US20250245507
2025-07-31
Physics
G06N3/084
The patent application discusses a method for generating high-fidelity speech using a generative neural network. The system processes a conditioning text input to produce audio that corresponds to the given text. This is achieved by training a feedforward generative neural network in an adversarial manner with the help of multiple discriminators. These discriminators evaluate whether the generated audio is real or synthetic, allowing the system to refine its outputs continuously.
The training involves both conditional and unconditional discriminators. Conditional discriminators analyze both the audio and the conditioning text input, ensuring that the generated speech aligns well with the input text. Unconditional discriminators, however, focus solely on the audio, providing a broader evaluation without being constrained by text input alignment. This dual approach enhances the system's ability to generate realistic and accurate audio samples.

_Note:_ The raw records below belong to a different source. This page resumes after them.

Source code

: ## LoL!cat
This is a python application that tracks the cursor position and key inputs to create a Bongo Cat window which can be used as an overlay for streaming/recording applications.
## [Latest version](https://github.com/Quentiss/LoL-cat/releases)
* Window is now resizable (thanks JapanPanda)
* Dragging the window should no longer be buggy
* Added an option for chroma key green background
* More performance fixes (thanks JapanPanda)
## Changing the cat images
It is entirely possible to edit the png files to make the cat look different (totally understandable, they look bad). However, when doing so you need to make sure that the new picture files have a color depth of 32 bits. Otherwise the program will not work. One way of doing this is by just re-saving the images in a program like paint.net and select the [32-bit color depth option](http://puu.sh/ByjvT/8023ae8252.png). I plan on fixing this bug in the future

The generative neural network described is a feedforward type, which processes inputs in a single forward pass, unlike autoregressive models that require multiple time steps. This architecture allows for faster generation of audio examples while maintaining high quality. The network employs convolutional layers organized into generator blocks that sequentially process the conditioning text inputs to produce audio outputs.

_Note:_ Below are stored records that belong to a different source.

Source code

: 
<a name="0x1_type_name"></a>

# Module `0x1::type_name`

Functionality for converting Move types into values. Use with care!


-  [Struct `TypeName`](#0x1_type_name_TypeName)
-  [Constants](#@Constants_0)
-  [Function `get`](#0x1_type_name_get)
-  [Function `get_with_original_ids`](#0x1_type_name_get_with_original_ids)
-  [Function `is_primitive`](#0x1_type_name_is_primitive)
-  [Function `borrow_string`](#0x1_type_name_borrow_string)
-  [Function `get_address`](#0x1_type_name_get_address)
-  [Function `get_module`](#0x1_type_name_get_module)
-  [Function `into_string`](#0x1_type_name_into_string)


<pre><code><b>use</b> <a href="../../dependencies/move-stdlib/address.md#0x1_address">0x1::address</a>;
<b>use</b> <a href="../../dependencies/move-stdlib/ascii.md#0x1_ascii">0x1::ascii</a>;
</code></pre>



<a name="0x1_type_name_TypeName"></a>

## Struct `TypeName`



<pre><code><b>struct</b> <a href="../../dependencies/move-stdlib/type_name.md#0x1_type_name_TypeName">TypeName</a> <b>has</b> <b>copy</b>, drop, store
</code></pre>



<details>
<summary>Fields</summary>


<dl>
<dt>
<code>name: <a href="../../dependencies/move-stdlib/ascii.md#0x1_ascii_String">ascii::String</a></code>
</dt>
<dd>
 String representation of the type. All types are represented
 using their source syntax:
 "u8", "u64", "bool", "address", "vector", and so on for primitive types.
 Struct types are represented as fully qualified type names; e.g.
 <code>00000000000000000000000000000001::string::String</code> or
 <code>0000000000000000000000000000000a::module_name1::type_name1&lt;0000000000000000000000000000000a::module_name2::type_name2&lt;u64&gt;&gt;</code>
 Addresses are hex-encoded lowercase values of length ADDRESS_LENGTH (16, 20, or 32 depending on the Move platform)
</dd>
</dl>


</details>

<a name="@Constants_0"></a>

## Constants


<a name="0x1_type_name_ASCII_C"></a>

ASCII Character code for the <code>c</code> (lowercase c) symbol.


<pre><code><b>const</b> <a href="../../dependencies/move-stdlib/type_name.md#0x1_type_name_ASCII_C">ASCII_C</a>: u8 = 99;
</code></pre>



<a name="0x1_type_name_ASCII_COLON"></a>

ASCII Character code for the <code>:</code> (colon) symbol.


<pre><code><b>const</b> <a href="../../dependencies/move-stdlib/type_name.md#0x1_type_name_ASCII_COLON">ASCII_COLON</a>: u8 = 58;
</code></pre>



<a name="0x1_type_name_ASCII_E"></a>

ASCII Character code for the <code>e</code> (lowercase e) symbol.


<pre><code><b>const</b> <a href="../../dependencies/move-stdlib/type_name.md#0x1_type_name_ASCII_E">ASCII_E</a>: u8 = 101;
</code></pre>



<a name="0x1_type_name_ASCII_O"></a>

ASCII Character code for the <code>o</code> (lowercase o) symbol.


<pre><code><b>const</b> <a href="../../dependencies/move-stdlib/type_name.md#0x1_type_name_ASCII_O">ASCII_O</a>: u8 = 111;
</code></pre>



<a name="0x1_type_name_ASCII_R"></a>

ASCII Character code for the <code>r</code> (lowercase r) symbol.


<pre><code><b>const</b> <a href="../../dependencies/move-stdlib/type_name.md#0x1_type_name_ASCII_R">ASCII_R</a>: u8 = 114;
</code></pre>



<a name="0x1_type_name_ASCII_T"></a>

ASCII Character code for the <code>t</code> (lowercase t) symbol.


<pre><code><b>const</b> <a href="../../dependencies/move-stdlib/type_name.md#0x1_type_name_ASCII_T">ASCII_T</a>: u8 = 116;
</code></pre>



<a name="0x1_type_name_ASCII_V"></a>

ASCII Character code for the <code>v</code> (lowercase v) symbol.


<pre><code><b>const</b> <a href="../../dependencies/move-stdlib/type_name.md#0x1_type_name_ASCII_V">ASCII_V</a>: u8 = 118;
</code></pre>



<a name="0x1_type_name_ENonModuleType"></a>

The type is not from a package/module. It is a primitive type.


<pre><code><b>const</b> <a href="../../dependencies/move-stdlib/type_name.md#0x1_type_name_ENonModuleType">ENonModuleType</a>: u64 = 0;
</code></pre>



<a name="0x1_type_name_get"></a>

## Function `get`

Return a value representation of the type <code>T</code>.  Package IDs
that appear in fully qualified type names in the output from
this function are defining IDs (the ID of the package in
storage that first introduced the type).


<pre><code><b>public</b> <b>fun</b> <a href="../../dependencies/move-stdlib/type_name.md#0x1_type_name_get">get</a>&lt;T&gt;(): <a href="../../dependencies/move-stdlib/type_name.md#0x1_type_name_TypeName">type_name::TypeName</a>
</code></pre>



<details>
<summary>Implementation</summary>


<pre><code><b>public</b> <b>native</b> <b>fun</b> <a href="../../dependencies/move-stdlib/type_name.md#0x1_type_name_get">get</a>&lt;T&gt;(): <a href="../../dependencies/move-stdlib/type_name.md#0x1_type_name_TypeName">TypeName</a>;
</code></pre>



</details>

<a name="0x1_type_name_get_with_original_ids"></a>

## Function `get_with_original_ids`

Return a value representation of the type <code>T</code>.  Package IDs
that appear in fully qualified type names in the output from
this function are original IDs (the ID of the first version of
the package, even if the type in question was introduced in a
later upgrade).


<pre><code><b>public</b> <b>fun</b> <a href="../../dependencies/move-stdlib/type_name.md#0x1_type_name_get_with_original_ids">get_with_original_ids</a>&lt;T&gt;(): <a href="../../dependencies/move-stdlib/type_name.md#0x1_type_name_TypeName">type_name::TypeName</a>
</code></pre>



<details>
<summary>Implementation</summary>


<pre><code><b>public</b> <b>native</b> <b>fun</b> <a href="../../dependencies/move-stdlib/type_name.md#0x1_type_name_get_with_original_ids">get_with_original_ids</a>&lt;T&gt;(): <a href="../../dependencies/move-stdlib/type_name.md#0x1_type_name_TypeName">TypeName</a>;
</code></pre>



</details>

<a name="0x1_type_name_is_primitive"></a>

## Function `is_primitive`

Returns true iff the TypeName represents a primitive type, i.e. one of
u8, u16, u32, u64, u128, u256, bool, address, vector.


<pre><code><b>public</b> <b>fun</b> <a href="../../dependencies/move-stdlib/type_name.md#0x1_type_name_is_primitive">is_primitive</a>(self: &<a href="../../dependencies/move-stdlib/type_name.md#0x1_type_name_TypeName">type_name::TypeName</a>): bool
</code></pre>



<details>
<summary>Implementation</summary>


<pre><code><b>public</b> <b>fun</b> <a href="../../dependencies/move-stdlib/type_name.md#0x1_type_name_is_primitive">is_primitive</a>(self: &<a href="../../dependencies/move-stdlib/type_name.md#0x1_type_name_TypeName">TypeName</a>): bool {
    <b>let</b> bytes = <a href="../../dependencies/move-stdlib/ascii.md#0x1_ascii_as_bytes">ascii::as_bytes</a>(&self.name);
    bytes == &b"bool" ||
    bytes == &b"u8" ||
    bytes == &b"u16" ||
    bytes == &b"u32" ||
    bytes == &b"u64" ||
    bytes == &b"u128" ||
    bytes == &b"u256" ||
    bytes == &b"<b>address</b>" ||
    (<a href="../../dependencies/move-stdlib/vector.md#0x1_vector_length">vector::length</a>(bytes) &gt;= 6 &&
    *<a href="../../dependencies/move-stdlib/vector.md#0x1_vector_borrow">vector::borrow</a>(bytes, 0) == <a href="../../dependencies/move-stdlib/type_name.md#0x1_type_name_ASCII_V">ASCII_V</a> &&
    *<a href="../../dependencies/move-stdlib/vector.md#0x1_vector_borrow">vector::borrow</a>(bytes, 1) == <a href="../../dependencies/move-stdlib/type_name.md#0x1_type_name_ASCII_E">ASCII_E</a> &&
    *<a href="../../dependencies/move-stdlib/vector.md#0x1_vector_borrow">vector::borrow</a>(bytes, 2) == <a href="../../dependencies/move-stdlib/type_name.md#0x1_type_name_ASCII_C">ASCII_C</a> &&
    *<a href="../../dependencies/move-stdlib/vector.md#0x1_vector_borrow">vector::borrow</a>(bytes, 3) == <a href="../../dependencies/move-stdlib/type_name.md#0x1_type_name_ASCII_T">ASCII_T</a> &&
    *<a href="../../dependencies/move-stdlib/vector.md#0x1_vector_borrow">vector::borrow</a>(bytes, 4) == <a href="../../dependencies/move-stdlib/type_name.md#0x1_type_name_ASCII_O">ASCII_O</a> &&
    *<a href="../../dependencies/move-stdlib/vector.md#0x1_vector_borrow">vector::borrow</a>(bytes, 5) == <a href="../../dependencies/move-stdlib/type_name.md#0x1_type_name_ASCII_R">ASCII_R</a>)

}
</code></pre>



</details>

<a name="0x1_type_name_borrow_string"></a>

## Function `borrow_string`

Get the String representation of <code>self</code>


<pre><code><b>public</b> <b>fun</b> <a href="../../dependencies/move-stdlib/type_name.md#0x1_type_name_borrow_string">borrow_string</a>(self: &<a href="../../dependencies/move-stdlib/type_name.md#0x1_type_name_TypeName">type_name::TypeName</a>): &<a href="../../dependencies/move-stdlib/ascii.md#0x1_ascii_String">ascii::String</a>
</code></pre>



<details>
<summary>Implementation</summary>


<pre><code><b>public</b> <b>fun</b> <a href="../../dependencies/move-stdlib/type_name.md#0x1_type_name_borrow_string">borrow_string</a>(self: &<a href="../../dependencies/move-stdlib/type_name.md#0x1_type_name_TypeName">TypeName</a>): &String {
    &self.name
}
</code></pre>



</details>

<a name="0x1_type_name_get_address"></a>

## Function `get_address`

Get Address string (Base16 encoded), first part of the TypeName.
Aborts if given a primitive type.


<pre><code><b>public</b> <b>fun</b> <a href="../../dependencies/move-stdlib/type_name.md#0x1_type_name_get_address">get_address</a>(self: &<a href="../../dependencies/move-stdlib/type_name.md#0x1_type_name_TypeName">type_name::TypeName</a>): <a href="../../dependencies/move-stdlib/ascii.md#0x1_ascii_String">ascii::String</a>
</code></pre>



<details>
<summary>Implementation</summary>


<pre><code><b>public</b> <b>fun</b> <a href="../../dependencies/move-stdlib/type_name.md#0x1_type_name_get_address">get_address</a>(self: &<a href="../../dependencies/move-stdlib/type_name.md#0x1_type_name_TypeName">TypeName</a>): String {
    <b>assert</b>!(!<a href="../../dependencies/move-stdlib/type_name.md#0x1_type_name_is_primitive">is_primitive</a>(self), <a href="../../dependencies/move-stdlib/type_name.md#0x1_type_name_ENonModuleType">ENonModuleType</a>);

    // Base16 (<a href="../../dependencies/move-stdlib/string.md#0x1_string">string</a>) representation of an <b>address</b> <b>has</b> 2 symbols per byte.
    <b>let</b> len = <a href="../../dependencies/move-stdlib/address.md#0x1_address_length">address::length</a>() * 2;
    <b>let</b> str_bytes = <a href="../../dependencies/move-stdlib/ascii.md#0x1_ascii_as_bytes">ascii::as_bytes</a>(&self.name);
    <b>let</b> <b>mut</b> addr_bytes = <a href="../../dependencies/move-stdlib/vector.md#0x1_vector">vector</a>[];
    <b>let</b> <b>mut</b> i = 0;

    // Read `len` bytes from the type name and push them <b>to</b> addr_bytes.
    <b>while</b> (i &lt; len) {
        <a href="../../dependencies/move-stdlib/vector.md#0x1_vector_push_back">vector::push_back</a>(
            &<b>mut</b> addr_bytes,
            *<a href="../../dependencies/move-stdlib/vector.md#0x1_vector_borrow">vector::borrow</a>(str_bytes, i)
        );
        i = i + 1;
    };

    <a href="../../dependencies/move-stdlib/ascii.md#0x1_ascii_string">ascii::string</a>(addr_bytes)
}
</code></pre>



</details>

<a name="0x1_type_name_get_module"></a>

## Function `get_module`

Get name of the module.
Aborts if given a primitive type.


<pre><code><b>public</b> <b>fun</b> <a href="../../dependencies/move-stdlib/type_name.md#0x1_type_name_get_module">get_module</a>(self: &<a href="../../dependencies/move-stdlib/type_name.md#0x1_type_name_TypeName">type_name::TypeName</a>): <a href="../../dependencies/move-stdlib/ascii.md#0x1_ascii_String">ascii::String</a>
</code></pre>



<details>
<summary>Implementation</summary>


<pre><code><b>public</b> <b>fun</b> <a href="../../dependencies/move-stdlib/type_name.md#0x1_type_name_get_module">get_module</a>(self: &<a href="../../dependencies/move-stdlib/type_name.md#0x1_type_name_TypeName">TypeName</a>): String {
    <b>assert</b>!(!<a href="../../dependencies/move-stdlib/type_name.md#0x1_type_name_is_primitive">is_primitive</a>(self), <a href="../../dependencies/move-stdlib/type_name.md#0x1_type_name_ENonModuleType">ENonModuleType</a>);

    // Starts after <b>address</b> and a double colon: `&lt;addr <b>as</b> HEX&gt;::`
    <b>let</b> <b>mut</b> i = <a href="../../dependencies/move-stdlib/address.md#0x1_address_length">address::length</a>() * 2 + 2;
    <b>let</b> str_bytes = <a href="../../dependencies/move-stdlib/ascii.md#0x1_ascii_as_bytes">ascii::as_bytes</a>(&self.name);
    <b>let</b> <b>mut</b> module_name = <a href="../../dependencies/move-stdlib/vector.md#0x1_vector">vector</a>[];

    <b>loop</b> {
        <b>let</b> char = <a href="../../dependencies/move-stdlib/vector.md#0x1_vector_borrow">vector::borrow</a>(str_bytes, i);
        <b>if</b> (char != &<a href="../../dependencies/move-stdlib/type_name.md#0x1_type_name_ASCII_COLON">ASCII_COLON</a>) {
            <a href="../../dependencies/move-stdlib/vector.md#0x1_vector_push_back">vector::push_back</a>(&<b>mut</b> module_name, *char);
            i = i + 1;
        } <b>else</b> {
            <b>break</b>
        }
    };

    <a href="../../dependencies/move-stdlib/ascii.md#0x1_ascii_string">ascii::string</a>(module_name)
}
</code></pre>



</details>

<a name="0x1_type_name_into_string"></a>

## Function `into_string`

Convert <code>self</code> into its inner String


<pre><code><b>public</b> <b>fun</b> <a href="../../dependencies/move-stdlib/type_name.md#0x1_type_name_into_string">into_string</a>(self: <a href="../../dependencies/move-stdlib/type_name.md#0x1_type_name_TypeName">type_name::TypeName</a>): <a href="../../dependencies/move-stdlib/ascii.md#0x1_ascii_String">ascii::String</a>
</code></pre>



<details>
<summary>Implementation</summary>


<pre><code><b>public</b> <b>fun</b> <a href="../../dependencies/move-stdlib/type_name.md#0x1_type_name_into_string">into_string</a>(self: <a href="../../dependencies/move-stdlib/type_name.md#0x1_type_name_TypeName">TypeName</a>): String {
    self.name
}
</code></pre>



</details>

Utilizing both types of discriminators offers various benefits, such as improved adherence to input text and increased diversity in audio sample evaluation. The system can operate on different frequencies of audio samples by assigning specific window sizes to each discriminator, enhancing realism and reducing computational complexity. Additionally, using dilated convolutional layers broadens the receptive fields, enabling learning across various frequency dependencies.
The system's implementation involves computer programs across multiple locations, integrating components like a generative neural network, discriminator network system, and parameter updating system. The conditioning text input can include linguistic features such as phonemes and pitch information, which are processed through generator blocks in the neural network. This setup ensures efficient training and generation of high-fidelity speech synthesis.